Figure 6. Stroma-licensed cDC1s are “poised” and hypersensitive to nucleic acid sensing in vivo.
(A) Schematic of the experiment.
(B) Growth curves of LLC-EV and LLC-Vkine tumors challenged with a single subtherapeutic dose (200 μg) of intratumoral (IT) DMXAA (DMXAA200) or vehicle (NaHCO3) on day 0.
(C) Kaplan-Meier survival curves for the experiment in (B); **p < 0.01 by log rank test.
(D) Representative images showing development of hemorrhagic necrosis and a necrotic eschar in LLC-Vkine but not LLC-EV tumors 24 h after IT DMXAA200 administration.
(E) Transcriptomic profile of LLC-EV and LLC-Vkine tumors harvested 2 h after IT DMXAA200 (Table S6).
(F) Versikine -DMXAA synergy generates an abscopal effect in LLC tumors that produces a survival advantage. **p < 0.01 by log rank test.
(G) Growth curves of treatment-side LLC-EV and LLC-Vkine tumors challenged with a single subtherapeutic dose (200 μg) of IT DMXAA (DMXAA200) or vehicle (NaHCO3) on day 0.
(H) Growth curves of contralateral side unmanipulated LLC tumors; treated side as in (G).

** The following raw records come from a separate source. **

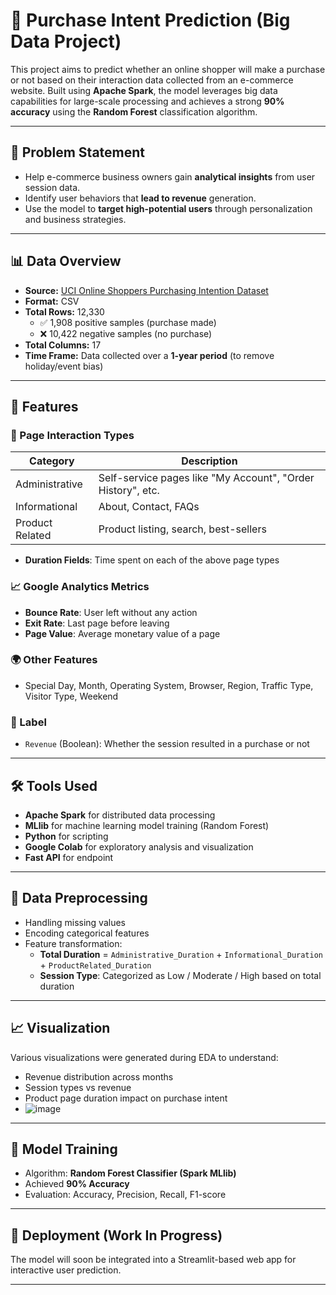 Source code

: # 🛒 Purchase Intent Prediction (Big Data Project)

This project aims to predict whether an online shopper will make a purchase or not based on their interaction data collected from an e-commerce website. Built using **Apache Spark**, the model leverages big data capabilities for large-scale processing and achieves a strong **90% accuracy** using the **Random Forest** classification algorithm.

---

## 🧠 Problem Statement

- Help e-commerce business owners gain **analytical insights** from user session data.
- Identify user behaviors that **lead to revenue** generation.
- Use the model to **target high-potential users** through personalization and business strategies.

---

## 📊 Data Overview

- **Source:** [UCI Online Shoppers Purchasing Intention Dataset](https://archive.ics.uci.edu/dataset/468/online+shoppers+purchasing+intention+dataset)
- **Format:** CSV
- **Total Rows:** 12,330  
  - ✅ 1,908 positive samples (purchase made)  
  - ❌ 10,422 negative samples (no purchase)
- **Total Columns:** 17
- **Time Frame:** Data collected over a **1-year period** (to remove holiday/event bias)

---

## 🧾 Features

### 🧩 Page Interaction Types
| Category       | Description |
|----------------|-------------|
| Administrative | Self-service pages like "My Account", "Order History", etc. |
| Informational  | About, Contact, FAQs |
| Product Related| Product listing, search, best-sellers |

- **Duration Fields**: Time spent on each of the above page types

### 📈 Google Analytics Metrics
- **Bounce Rate**: User left without any action  
- **Exit Rate**: Last page before leaving  
- **Page Value**: Average monetary value of a page

### 🌍 Other Features
- Special Day, Month, Operating System, Browser, Region, Traffic Type, Visitor Type, Weekend

### 🎯 Label
- `Revenue` (Boolean): Whether the session resulted in a purchase or not

---

## 🛠 Tools Used

- **Apache Spark** for distributed data processing
- **MLlib** for machine learning model training (Random Forest)
- **Python** for scripting
- **Google Colab** for exploratory analysis and visualization
- **Fast API** for endpoint

---

## 🔄 Data Preprocessing

- Handling missing values
- Encoding categorical features
- Feature transformation:
  - **Total Duration** = `Administrative_Duration` + `Informational_Duration` + `ProductRelated_Duration`
  - **Session Type**: Categorized as Low / Moderate / High based on total duration

---

## 📈 Visualization

Various visualizations were generated during EDA to understand:

- Revenue distribution across months
- Session types vs revenue
- Product page duration impact on purchase intent
- ![image](https://github.com/user-attachments/assets/92ca6b27-7a74-4d9f-959e-420668a8412f)


---

## 🧪 Model Training

- Algorithm: **Random Forest Classifier (Spark MLlib)**
- Achieved **90% Accuracy**
- Evaluation: Accuracy, Precision, Recall, F1-score

---

## 🚀 Deployment (Work In Progress)

The model will soon be integrated into a Streamlit-based web app for interactive user prediction.  

---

(I) Response to DMXAA200 is lost in Batf3−/− recipients. Shown are growth curves of LLC-EV and LLC-Vkine tumors challenged with a single subtherapeutic dose (200 μg) of IT DMXAA (DMXAA200) or vehicle (NaHCO3) on day 0 in Batf3−/− recipients.
(J) Batf3 loss abrogates the survival advantage seen in the WT (C).
(K) Efficacy of DMXAA200 in LLC-Vkine tumors implanted into Batf3−/− recipients is restored after adoptive transfer of iCD103 (Figures S6D and S6E).
(L) Adoptive transfer of iCD103 in LLC-Vkine tumors implanted into Batf3−/− recipients restores the survival advantage of mice treated with DMXAA200. **p < 0.01 by log rank test.
Data are presented as mean ± SEM. *p < 0.05, **p < 0.01, ***p < 0.001, ****p < 0.0001. In vitro experiments were performed in technical triplicates. In vivo cohort sizes are shown in individual panels. All experiments were reproduced independently at least twice.